Dear Mr. Henshaw was one of my favorite books when I was a kid.  I can’t even tell you how many times I read this book – SO many.  Something inspired me to read the book again recently, and I’m so glad that I did because it was like a little trip down memory lane.  It was such a comfortable book and I loved every minute I spent with Dear Mr. Henshaw this time around.

The book is written in letters, from the main character, eleven-year-old Leigh Botts to his favorite author, Mr. Henshaw.  Actually, Leigh writes his first letter when he is in second grade, but the majority of the book takes place in his sixth grade year.  Leigh tells Mr.
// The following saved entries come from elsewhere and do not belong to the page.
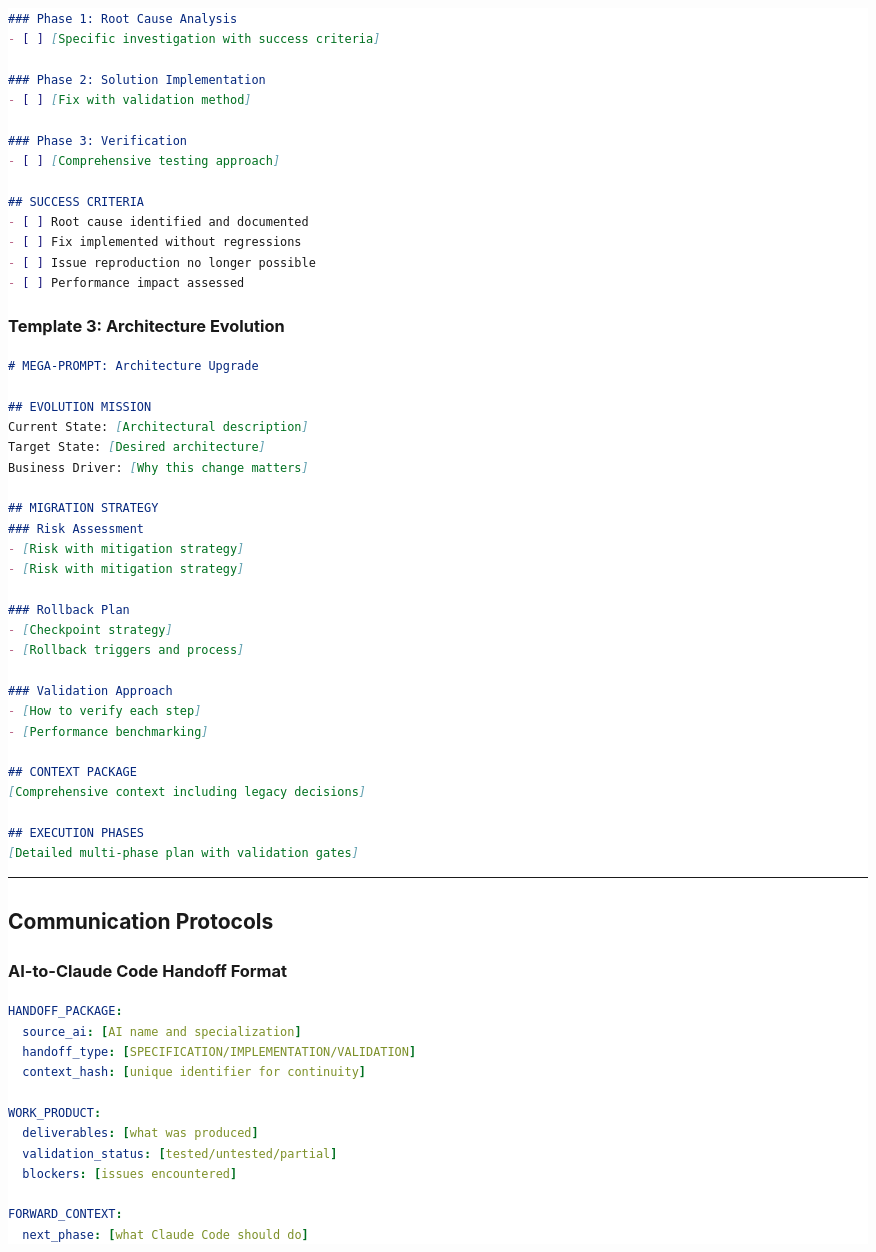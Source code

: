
 ```markdown
### Phase 1: Root Cause Analysis
- [ ] [Specific investigation with success criteria]

### Phase 2: Solution Implementation
- [ ] [Fix with validation method]

### Phase 3: Verification
- [ ] [Comprehensive testing approach]

## SUCCESS CRITERIA
- [ ] Root cause identified and documented
- [ ] Fix implemented without regressions
- [ ] Issue reproduction no longer possible
- [ ] Performance impact assessed
```

### Template 3: Architecture Evolution
```markdown
# MEGA-PROMPT: Architecture Upgrade

## EVOLUTION MISSION
Current State: [Architectural description]
Target State: [Desired architecture]
Business Driver: [Why this change matters]

## MIGRATION STRATEGY
### Risk Assessment
- [Risk with mitigation strategy]
- [Risk with mitigation strategy]

### Rollback Plan
- [Checkpoint strategy]
- [Rollback triggers and process]

### Validation Approach
- [How to verify each step]
- [Performance benchmarking]

## CONTEXT PACKAGE
[Comprehensive context including legacy decisions]

## EXECUTION PHASES
[Detailed multi-phase plan with validation gates]
```

---

## Communication Protocols

### AI-to-Claude Code Handoff Format
```yaml
HANDOFF_PACKAGE:
  source_ai: [AI name and specialization]
  handoff_type: [SPECIFICATION/IMPLEMENTATION/VALIDATION]
  context_hash: [unique identifier for continuity]
  
WORK_PRODUCT:
  deliverables: [what was produced]
  validation_status: [tested/untested/partial]
  blockers: [issues encountered]
  
FORWARD_CONTEXT:
  next_phase: [what Claude Code should do]
```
Henshaw about a lot that happens in his life – his parents’ divorce, his issues with other kids at school, and how much he misses his dog.  Through these letters to the author, and later a journal of unsent letters, Leigh forms a close friendship with the author (albeit a tad one-sided) and grows up quite a bit as well.

One of the things I like about this book so much, now that I’m an adult and can look at it from a different perspective, is how average Leigh Botts is.  Of course every kid wishes that they could be smarter, stronger, better than the other kids – but most kids realize that they simply aren’t.  I think that as a kid I related to Leigh because I also saw myself as he did, “in the middle”.  So many main characters of books do something extraordinary or have something extreme happen to them – Leigh Botts just lived an ordinary life like a regular kid.

The other thing that stands out to me about Dear Mr. Henshaw is the talk about Leigh’s parents’ divorce.  Leigh talks about his fears and insecurities regarding the situation with his parents, and I think so many kids who go through that feel the same emotions Lee displays.  Every kid wonders what they could have done differently to keep their parents together, they think that their father or mother (whichever parent has to move out) doesn’t love them enough, that their parents couldn’t possibly meet new people to date, etc.  Leigh deals with all of these confusing thoughts just like any kid would when going through a divorce.

I’m a huge fan of Dear Mr. Henshaw, I always have been, and reading it as an adult just reminded me of that even more.  I would absolutely recommend this book to children of all ages.